On leaving college he was ordained to the curacy of Moreton Hampstead, and married Sarah, daughter of a Mr. Gilbert, of Longabrook, near Kingsbridge. When settled into his curacy he began to reduce to order the plan he had devised of writing a General System of Theology, and wrote twelve volumes of MS. on the subject.

Then he shifted to Drewsteignton. His preaching was complained of to the Bishop of Exeter, who sent for him. He took his twelve volumes of MS. with him and showed them to the Bishop, and bade him look through them and mark any lapse from orthodoxy.

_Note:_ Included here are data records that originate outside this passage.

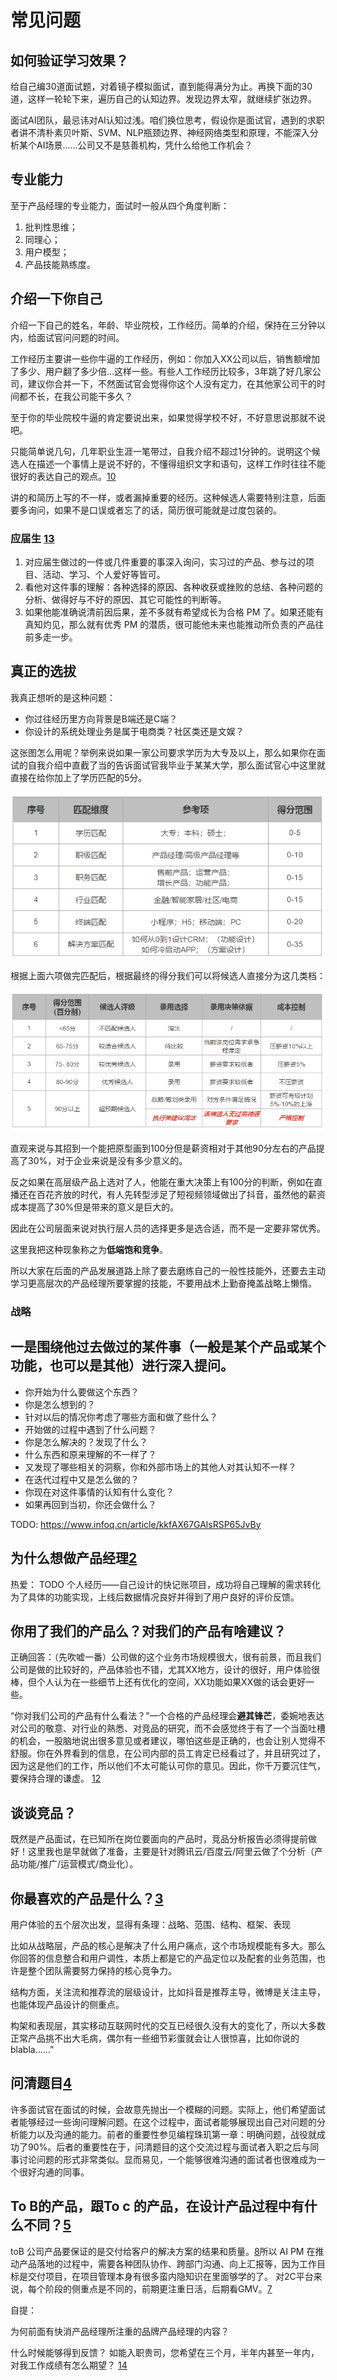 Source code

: # 常见问题

## 如何验证学习效果？

给自己编30道面试题，对着镜子模拟面试，直到能得满分为止。再换下面的30道，这样一轮轮下来，遍历自己的认知边界。发现边界太窄，就继续扩张边界。

面试AI团队，最忌讳对AI认知过浅。咱们换位思考，假设你是面试官，遇到的求职者讲不清朴素贝叶斯、SVM、NLP瓶颈边界、神经网络类型和原理，不能深入分析某个AI场景......公司又不是慈善机构，凭什么给他工作机会？

## 专业能力

至于产品经理的专业能力，面试时一般从四个角度判断：

1. 批判性思维；
2. 同理心；
3. 用户模型；
4. 产品技能熟练度。

## 介绍一下你自己

介绍一下自己的姓名，年龄、毕业院校，工作经历。简单的介绍，保持在三分钟以内，给面试官问问题的时间。

工作经历主要讲一些你牛逼的工作经历，例如：你加入XX公司以后，销售额增加了多少、用户翻了多少倍…这样一些。有些人工作经历比较多，3年跳了好几家公司，建议你合并一下，不然面试官会觉得你这个人没有定力，在其他家公司干的时间都不长，在我公司能干多久？

至于你的毕业院校牛逼的肯定要说出来，如果觉得学校不好，不好意思说那就不说吧。

只能简单说几句，几年职业生涯一笔带过，自我介绍不超过1分钟的。说明这个候选人在描述一个事情上是说不好的，不懂得组织文字和语句，这样工作时往往不能很好的表达自己的观点。[10]

讲的和简历上写的不一样，或者漏掉重要的经历。这种候选人需要特别注意，后面要多询问，如果不是口误或者忘了的话，简历很可能就是过度包装的。

### 应届生 [13]

1. 对应届生做过的一件或几件重要的事深入询问，实习过的产品、参与过的项目、活动、学习、个人爱好等皆可。
1. 看他对这件事的理解：各种选择的原因、各种收获或挫败的总结、各种问题的分析、做得好与不好的原因、其它可能性的判断等。
1. 如果他能准确说清前因后果，差不多就有希望成长为合格 PM 了。如果还能有真知灼见，那么就有优秀 PM 的潜质，很可能他未来也能推动所负责的产品往前多走一步。

## 真正的选拔

我真正想听的是这种问题：

- 你过往经历里方向背景是B端还是C端？
- 你设计的系统处理业务是属于电商类？社区类还是文娱？

这张图怎么用呢？举例来说如果一家公司要求学历为大专及以上，那么如果你在面试的自我介绍中直截了当的告诉面试官我毕业于某某大学，那么面试官心中这里就直接在给你加上了学历匹配的5分。

![匹配阶梯](../img/pipei.png)

根据上面六项做完匹配后，根据最终的得分我们可以将候选人直接分为这几类档：

![候选人分档](../img/dang.png)

直观来说与其招到一个能把原型画到100分但是薪资相对于其他90分左右的产品提高了30%，对于企业来说是没有多少意义的。

反之如果在高层级产品上选对了人，他能在重大决策上有100分的判断，例如在直播还在百花齐放的时代，有人先转型涉足了短视频领域做出了抖音，虽然他的薪资成本提高了30%但是带来的意义是巨大的。

因此在公司层面来说对执行层人员的选择更多是选合适，而不是一定要非常优秀。

这里我把这种现象称之为**低端饱和竞争**。

所以大家在后面的产品发展道路上除了要去磨练自己的一般性技能外，还要去主动学习更高层次的产品经理所要掌握的技能，不要用战术上勤奋掩盖战略上懒惰。

### 战略


## 一是围绕他过去做过的某件事（一般是某个产品或某个功能，也可以是其他）进行深入提问。

- 你开始为什么要做这个东西？
- 你是怎么想到的？
- 针对以后的情况你考虑了哪些方面和做了些什么？
- 开始做的过程中遇到了什么问题？
- 你是怎么解决的？发现了什么？
- 什么东西和原来理解的不一样了？
- 又发现了哪些相关的洞察，你和外部市场上的其他人对其认知不一样？
- 在迭代过程中又是怎么做的？
- 你现在对这件事情的认知有什么变化？
- 如果再回到当初，你还会做什么？

TODO:
https://www.infoq.cn/article/kkfAX67GAlsRSP65JvBy

## 为什么想做产品经理[2]

热爱：
TODO
个人经历——自己设计的快记账项目，成功将自己理解的需求转化为了具体的功能实现，上线后数据情况良好并得到了用户良好的评价反馈。

## 你用了我们的产品么？对我们的产品有啥建议？

正确回答：（先吹嘘一番）公司做的这个业务市场规模很大，很有前景，而且我们公司是做的比较好的，产品体验也不错，尤其XX地方，设计的很好，用户体验很棒，但个人认为在一些细节上还有优化的空间，XX功能如果XX做的话会更好一些。

“你对我们公司的产品有什么看法？”一个合格的产品经理会**避其锋芒**，委婉地表达对公司的敬意、对行业的熟悉、对竞品的研究，而不会感觉终于有了一个当面吐槽的机会，一股脑地说出很多意见或者建议，哪怕这些是正确的，也会让别人觉得不舒服。你在外界看到的信息，在公司内部的员工肯定已经看过了，并且研究过了，因为这是他们的工作，所以他们不太可能认可你的意见。因此，你千万要沉住气，要保持合理的谦虚。 [12]

## 谈谈竞品？

既然是产品面试，在已知所在岗位要面向的产品时，竞品分析报告必须得提前做好！这里我也是早就做了准备，主要是针对腾讯云/百度云/阿里云做了个分析（产品功能/推广/运营模式/商业化）。

## 你最喜欢的产品是什么？[3]

用户体验的五个层次出发，显得有条理：战略、范围、结构、框架、表现

比如从战略层，产品的核心是解决了什么用户痛点，这个市场规模能有多大。那么你回答的信息整合和用户调性，本质上都是它的产品定位以及配套的业务范围，也许是整个团队需要努力保持的核心竞争力。

结构方面，关注流和推荐流的层级设计，比如抖音是推荐主导，微博是关注主导，也能体现产品设计的侧重点。

构架和表现层，其实移动互联网时代的交互已经很久没有大的变化了，所以大多数正常产品挑不出大毛病，偶尔有一些细节彩蛋就会让人很惊喜，比如你说的blabla……”

## 问清题目[4]

许多面试官在面试的时候，会故意先抛出一个模糊的问题。实际上，他们希望面试者能够经过一些询问理解问题。在这个过程中，面试者能够展现出自己对问题的分析能力以及沟通的能力。前者的重要性参见编程珠玑第一章：明确问题，战役就成功了90%。后者的重要性在于，问清题目的这个交流过程与面试者入职之后与同事讨论问题的形式非常类似。显而易见，一个能够很难沟通的面试者也很难成为一个很好沟通的同事。

## To B的产品，跟To c 的产品，在设计产品过程中有什么不同？[5]

toB 公司产品要保证的是交付给客户的解决方案的结果和质量。[8]所以 AI PM 在推动产品落地的过程中，需要各种团队协作、跨部门沟通、向上汇报等，因为工作目标是交付项目，在项目管理本身有很多蛮内隐知识在里面够学的了。
对2C平台来说，每个阶段的侧重点是不同的，前期更注重日活，后期看GMV。[7]


自提：

为何前面有快消产品经理所注重的品牌产品经理的内容？

什么时候能够得到反馈？
如能入职贵司，您希望在三个月，半年内甚至一年内，对我工作成绩有怎么期望？ [14]



[1]: http://www.woshipm.com/zhichang/459131.html
[2]: http://www.woshipm.com/zhichang/315041.html
[3]: http://www.woshipm.com/pmd/2891945.html
[4]: https://zhuanlan.zhihu.com/p/108911948#%E4%B8%80%E4%B8%AA%E9%9D%9E%E5%B8%B8%E7%AE%80%E5%8D%95%E7%9A%84%E4%BE%8B%E5%AD%90
[5]: https://zhuanlan.zhihu.com/p/33524676
[6]: https://zhuanlan.zhihu.com/p/33395387
[7]: https://m.k.sohu.com/d/495625828?channelId=1&page=1
[8]: http://www.ramywu.com/work/2018/04/09/Get-Ready-For-AI-PM/
[9]: https://zhuanlan.zhihu.com/p/38392075
[10]: https://www.yuque.com/weis/pm/emr7ca
[11]: http://www.woshipm.com/pmd/1977114.html
[12]: https://weread.qq.com/web/reader/46532b707210fc4f465d044kb6d32b90216b6d767d2f0dc
[13]: https://www.zhihu.com/question/57815929
[14]: https://zhuanlan.zhihu.com/p/33395387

This was more than the Bishop was disposed to do; he ran his fingers through the pages, he could do no more. “What the parishioners objected to,” said Davy, “was not that I taught false doctrine, but that I rebuke vicious habits that prevail.” Actually, doubtless, it was his long-winded discourses on the evidence for a God, and for the immortality of the soul, that the people objected to. They, simple souls, no more needed these evidences than they did that they themselves lived and talked and listened.

The Bishop was courteous, and promised Davy that he would give him any living that fell vacant, and asked him if he had a preference for one. Davy humbly replied that there was a certain benefice likely to be vacated very shortly that would suit him exactly. The Bishop promised to remember this, and of course forgot, and appointed some one else, one more of a toady, or better connected.

Davy continued his mechanical work and executed several ingenious pieces of machinery.

Then he was appointed to the curacy of Lustleigh at £40 per annum; but from that sum was deducted £5 for the rent of the rectory in which he had to live, the incumbent being non-resident.

Whilst at Lustleigh he published by subscription six volumes of sermons and lost £100 by the transaction, as many of the subscribers failed to pay for the books sent to them.